Architecture as Evidence, presented in the Octagonal Gallery, Canadian Centre for Architecture, from 16 June to 11 September, explores the role of architectural expertise in a forensic legal analysisof evidence presented at a trial concerning Auschwitz.
As part of their extensive research into the subject, the exhibition’s four curators, Anne Bordeleau, Robert Jan van Pelt, Donald McKay, and Sascha Hastings, have assembled material that together constitutes proof that Auschwitz was designed by Nazi architects as an efficient system of mass extermination. The exhibition presents reproductions of this material: twenty plaster casts of letters, drawings, photographs, purchase orders, and invoices, as well as rebuilt chimneys and gas columns from Auschwitz crematoria. The walls are stark white, and the groups of objects on display are seen as part of a falsely immaculate universe. They are a powerful evocation of the past and of the Nazis’ horrific intentions.

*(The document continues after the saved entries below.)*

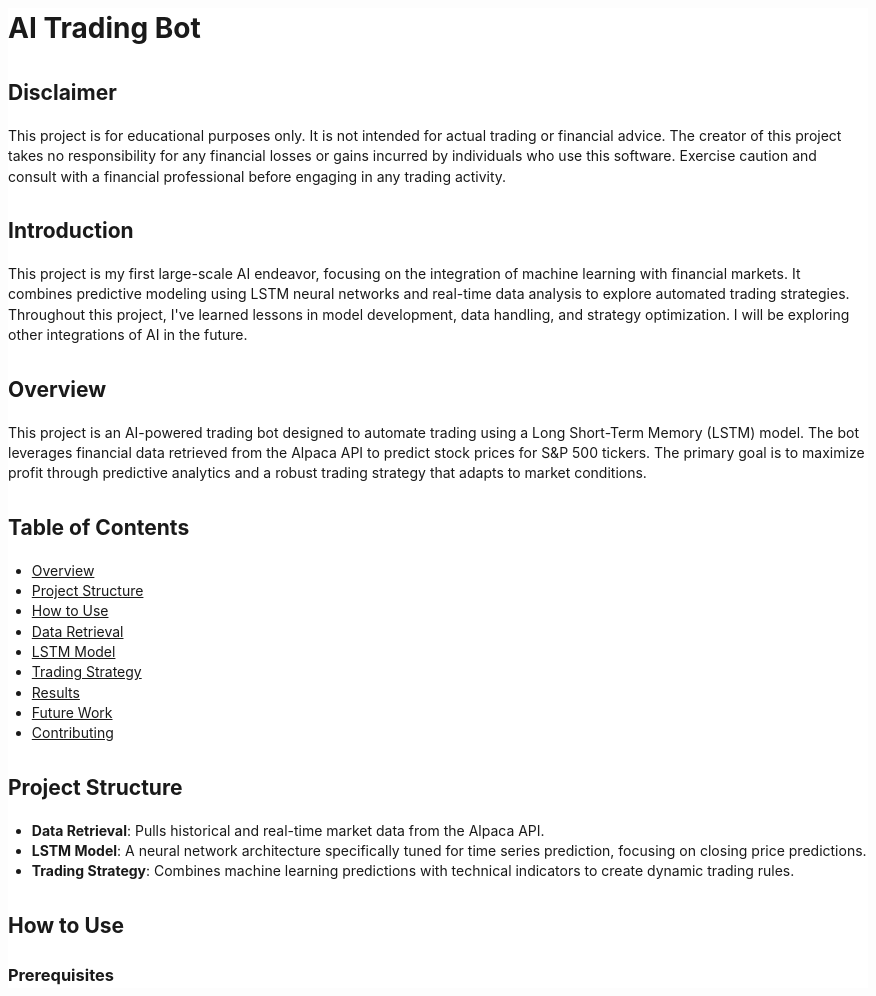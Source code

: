 # AI Trading Bot

## Disclaimer

This project is for educational purposes only. It is not intended for actual trading or financial advice. The creator of this project takes no responsibility for any financial losses or gains incurred by individuals who use this software. Exercise caution and consult with a financial professional before engaging in any trading activity.

## Introduction

This project is my first large-scale AI endeavor, focusing on the integration of machine learning with financial markets. It combines predictive modeling using LSTM neural networks and real-time data analysis to explore automated trading strategies. Throughout this project, I've learned lessons in model development, data handling, and strategy optimization. I will be exploring other integrations of AI in the future.

## Overview

This project is an AI-powered trading bot designed to automate trading using a Long Short-Term Memory (LSTM) model. The bot leverages financial data retrieved from the Alpaca API to predict stock prices for S&P 500 tickers. The primary goal is to maximize profit through predictive analytics and a robust trading strategy that adapts to market conditions.

## Table of Contents

- [Overview](#overview)
- [Project Structure](#project-structure)
- [How to Use](#how-to-use)
- [Data Retrieval](#data-retrieval)
- [LSTM Model](#lstm-model)
- [Trading Strategy](#trading-strategy)
- [Results](#results)
- [Future Work](#future-work)
- [Contributing](#contributing)

## Project Structure

- **Data Retrieval**: Pulls historical and real-time market data from the Alpaca API.
- **LSTM Model**: A neural network architecture specifically tuned for time series prediction, focusing on closing price predictions.
- **Trading Strategy**: Combines machine learning predictions with technical indicators to create dynamic trading rules.

## How to Use

### Prerequisites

Architecture as Evidence revisits a dark aspect of the twentieth century through architectural practice. The approach of the four curators is to examine “the idea of architecture as a blank slate on which is drawn a variety of activities, analyzing decisions that at first seem innocuous but have murderous consequences, such as converting farmhouses to extermination chambers.” This look into the Nazi era presents “architects and architecture at their most basic and most terrifying.” It also brings to light the potential for architecture to act as legal and forensic proof.